Amazon’s Tariff Game: Why Some Suppliers Win While Others Lose
Amazon’s tariff strategy is reshaping its supply chain. Uncover how it’s choosing which vendors to support, what it means for prices, and who bears the cost. Luis Quintero : Pexels

Amazon, the global retail titan, is navigating the stormy waters of new tariffs with a strategy that's raising eyebrows. As President Donald Trump's trade policies, announced on 7 April 2025, slap hefty tariffs on Chinese imports, Amazon is making calculated moves to cushion the blow for some suppliers, while others are left to fend for themselves.

This selective approach, offering price concessions to certain vendors, hints at a deeper game of favouritism that could reshape its supply chain dynamics.

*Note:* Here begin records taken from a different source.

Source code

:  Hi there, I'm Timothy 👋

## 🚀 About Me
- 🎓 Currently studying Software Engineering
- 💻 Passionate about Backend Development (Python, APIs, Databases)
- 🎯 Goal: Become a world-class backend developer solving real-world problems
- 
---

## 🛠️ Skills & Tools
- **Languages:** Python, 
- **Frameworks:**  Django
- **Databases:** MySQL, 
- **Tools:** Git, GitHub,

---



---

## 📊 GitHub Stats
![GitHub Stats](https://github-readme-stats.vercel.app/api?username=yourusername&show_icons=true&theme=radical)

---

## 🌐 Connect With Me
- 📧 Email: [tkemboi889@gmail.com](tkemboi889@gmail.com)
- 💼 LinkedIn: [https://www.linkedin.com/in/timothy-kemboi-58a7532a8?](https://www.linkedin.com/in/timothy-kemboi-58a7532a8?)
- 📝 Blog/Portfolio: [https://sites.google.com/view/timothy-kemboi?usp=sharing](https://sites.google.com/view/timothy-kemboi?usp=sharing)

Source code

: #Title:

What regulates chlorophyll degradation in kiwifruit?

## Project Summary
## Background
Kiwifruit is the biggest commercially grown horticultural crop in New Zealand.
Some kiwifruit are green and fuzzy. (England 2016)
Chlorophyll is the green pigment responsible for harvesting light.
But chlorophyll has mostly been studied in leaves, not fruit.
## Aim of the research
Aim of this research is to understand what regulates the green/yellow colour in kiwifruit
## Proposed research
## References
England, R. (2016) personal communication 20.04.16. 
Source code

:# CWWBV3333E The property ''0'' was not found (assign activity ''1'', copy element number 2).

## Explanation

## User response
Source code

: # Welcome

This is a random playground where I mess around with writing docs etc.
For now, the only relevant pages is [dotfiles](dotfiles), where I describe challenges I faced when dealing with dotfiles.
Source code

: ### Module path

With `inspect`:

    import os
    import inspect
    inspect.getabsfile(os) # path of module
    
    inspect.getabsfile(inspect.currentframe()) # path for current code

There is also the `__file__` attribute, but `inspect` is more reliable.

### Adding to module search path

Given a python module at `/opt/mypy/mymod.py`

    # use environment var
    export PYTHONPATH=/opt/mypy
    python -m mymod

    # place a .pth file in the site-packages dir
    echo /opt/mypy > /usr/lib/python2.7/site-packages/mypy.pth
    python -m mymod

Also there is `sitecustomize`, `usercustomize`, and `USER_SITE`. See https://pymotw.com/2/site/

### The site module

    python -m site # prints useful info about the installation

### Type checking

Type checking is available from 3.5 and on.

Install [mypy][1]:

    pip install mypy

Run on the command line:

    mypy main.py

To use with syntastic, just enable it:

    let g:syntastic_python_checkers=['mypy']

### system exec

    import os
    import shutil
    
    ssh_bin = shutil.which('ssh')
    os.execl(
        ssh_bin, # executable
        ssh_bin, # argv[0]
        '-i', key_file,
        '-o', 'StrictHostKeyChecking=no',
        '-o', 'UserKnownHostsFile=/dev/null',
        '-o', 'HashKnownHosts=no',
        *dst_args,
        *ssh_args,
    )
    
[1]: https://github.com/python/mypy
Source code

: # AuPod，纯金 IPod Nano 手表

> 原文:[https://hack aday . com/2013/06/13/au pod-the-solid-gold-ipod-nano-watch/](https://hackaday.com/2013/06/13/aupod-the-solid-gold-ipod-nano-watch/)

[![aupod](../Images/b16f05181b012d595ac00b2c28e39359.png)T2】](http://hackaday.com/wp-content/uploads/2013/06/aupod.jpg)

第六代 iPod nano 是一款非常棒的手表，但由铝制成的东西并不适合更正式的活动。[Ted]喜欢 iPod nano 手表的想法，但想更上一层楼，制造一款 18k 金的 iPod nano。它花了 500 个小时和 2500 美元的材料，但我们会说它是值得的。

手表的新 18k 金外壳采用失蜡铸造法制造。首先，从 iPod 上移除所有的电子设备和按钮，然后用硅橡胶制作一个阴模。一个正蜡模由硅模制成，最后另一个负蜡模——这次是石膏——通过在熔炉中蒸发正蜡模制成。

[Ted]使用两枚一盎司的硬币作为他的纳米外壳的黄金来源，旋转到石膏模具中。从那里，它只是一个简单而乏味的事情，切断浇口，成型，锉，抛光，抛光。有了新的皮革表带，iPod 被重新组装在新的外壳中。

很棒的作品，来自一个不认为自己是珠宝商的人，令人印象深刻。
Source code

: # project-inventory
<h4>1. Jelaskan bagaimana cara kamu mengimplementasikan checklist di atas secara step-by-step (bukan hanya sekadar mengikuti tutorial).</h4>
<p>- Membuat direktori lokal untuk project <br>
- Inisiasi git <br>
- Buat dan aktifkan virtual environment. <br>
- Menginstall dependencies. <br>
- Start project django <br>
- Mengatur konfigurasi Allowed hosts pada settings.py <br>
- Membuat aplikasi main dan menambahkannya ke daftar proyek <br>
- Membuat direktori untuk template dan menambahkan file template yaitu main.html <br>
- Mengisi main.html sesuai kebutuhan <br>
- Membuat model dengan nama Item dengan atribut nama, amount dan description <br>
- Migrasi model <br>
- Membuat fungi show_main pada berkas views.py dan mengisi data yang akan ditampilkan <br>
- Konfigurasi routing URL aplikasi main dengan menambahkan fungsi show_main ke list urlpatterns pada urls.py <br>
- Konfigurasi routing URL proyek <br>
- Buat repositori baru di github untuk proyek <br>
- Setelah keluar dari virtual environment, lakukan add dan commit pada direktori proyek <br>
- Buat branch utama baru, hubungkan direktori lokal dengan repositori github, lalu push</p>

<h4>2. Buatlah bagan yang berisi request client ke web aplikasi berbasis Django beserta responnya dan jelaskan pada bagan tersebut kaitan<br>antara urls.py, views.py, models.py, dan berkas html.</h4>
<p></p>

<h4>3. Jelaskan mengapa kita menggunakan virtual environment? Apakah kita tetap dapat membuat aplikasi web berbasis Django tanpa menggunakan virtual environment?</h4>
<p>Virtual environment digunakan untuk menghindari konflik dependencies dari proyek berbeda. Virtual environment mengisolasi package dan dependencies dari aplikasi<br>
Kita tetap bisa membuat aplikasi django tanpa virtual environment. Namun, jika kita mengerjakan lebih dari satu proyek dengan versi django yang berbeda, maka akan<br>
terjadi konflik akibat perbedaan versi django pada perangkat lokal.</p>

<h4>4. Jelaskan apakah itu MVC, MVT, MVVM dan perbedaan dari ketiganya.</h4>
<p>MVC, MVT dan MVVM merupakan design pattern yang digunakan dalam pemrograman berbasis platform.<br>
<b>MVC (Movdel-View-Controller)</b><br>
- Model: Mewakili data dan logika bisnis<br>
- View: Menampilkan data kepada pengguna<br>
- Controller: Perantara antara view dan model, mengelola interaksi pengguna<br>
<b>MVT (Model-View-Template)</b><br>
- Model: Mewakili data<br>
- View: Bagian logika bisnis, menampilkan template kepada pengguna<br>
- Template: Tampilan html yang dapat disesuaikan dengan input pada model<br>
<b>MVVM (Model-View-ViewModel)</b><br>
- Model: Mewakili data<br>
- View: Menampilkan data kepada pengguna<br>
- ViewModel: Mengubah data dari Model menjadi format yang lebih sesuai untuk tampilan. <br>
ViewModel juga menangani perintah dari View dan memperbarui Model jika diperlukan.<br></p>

With roughly 40% of Amazon's products coming from vendors and 60% from third-party merchants, the stakes are high.

Let's unpack how Amazon is playing its cards.

Selective Price Concessions: Who Gets the Lifeline?

Amazon's response to the 125% tariff hike on Chinese goods is far from equal. Some vendors have secured price concessions to offset soaring costs, allowing them to keep prices competitive without gutting their margins.

Yet, others face rejection when requesting similar relief, with Amazon suggesting they 'explore cost-saving options' like tapping unused factory capacity in China or seeking government aid. This uneven treatment has smaller suppliers feeling sidelined, struggling to match the pricing power of Amazon's chosen partners.

The logic appears strategic: Amazon is prioritising vendors with high-demand products or significant market clout. 'Amazon is not willing to suffer a mass exodus of vendors all at once,' said Matt Daubenspeck, director of Apothecary Products, underscoring Amazon's need to secure key inventory.

With customers ready to switch to competitors like Walmart if products disappear, Amazon's selective concessions keep popular items flowing, even if it means favouring some over others.

Why Favouritism? Safeguarding Profits

Amazon's moves are rooted in protecting its low-price, high-selection model against tariff-driven cost spikes. By granting concessions to key vendors, Amazon stabilises prices on top-selling goods, sparing customers from sudden increases.

Tariffs could add £7.8 billion ($10 billion) to consumer costs yearly, per economic estimates BBC. However, this strategy risks alienating smaller vendors, who lack the resources to absorb losses or shift production to pricier alternatives like Vietnam or India.

Amazon's playbook isn't new: during the 2020 pandemic, it offered concessions outside standard cycles to maintain supply chains. Today's tariff crisis, though, is larger in scope. By supporting select suppliers, Amazon secures loyalty from major players while hoping others can endure independently, preserving its market dominance, valued at £1.1 trillion ($1.4 trillion).

The Ripple Effect: Winners, Losers, and Shoppers

Amazon's strategy reshapes the ecosystem. Smaller vendors, denied concessions, must either eat losses or raise prices, risking their 'Buy Box' status, which drives sales CNBC. For shoppers, this could mean pricier niche products as third-party sellers pass on costs.

Favoured vendors, meanwhile, maintain stable prices, skewing competition. Over time, struggling suppliers may exit, reducing product variety and leaving consumers with fewer options.

Critics argue that Amazon's approach undermines fair competition, potentially consolidating its market dominance further—already valued at £1.1 trillion ($1.4 trillion).

Supporters, however, see it as a practical response to trade upheaval, ensuring the platform remains reliable for millions. As tariffs disrupt global markets, Amazon's selective tactics reveal a company balancing profit with pragmatism, even at the cost of equality.